* [THE TASK] Wherever the line with "--- abstract" sits in the listing below, transcribe from it up to and including the line with "# Introduction", exactly, and leave the remaining lines out.

* [SOURCE DATA]
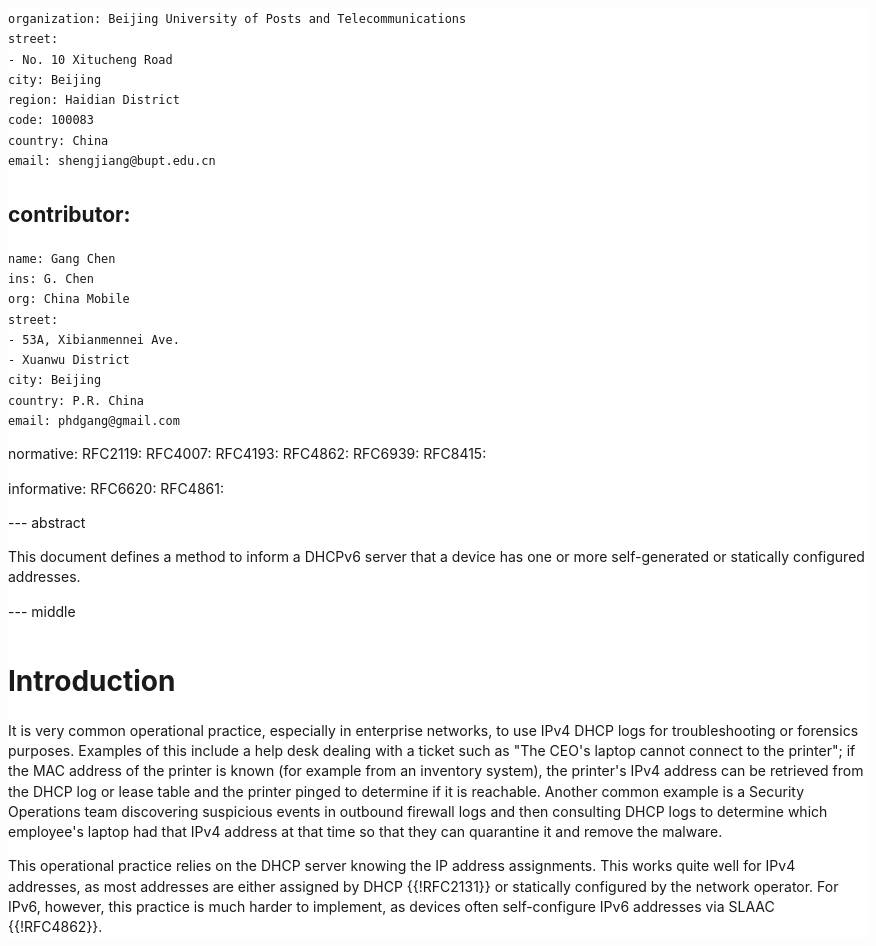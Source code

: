     organization: Beijing University of Posts and Telecommunications
    street:
    - No. 10 Xitucheng Road
    city: Beijing
    region: Haidian District
    code: 100083
    country: China
    email: shengjiang@bupt.edu.cn

contributor:
  -
    name: Gang Chen
    ins: G. Chen
    org: China Mobile
    street:
    - 53A, Xibianmennei Ave.
    - Xuanwu District
    city: Beijing
    country: P.R. China
    email: phdgang@gmail.com


normative:
  RFC2119:
  RFC4007:
  RFC4193:
  RFC4862:
  RFC6939:
  RFC8415:

informative:
  RFC6620:
  RFC4861:

--- abstract

This document defines a method to inform a DHCPv6 server that a device has one or more self-generated or statically configured addresses.


--- middle

# Introduction

It is very common operational practice, especially in enterprise networks, to use IPv4 DHCP logs for troubleshooting or forensics purposes. Examples of this include a help desk dealing with a ticket such as "The CEO's laptop cannot connect to the printer"; if the MAC address of the printer is known (for example from an inventory system), the printer's IPv4 address can be retrieved from the DHCP log or lease table and the printer pinged to determine if it is reachable. Another common example is a Security Operations team discovering suspicious events in outbound firewall logs and then consulting DHCP logs to determine which employee's laptop had that IPv4 address at that time so that they can quarantine it and remove the malware.

This operational practice relies on the DHCP server knowing the IP address assignments.
This works quite well for IPv4 addresses, as most addresses are either assigned by DHCP {{!RFC2131}} or statically configured by the network operator. For IPv6, however, this practice is much harder to implement, as devices often self-configure IPv6 addresses via SLAAC {{!RFC4862}}.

* [EXERCISE OUTPUT]
--- abstract

This document defines a method to inform a DHCPv6 server that a device has one or more self-generated or statically configured addresses.


--- middle

# Introduction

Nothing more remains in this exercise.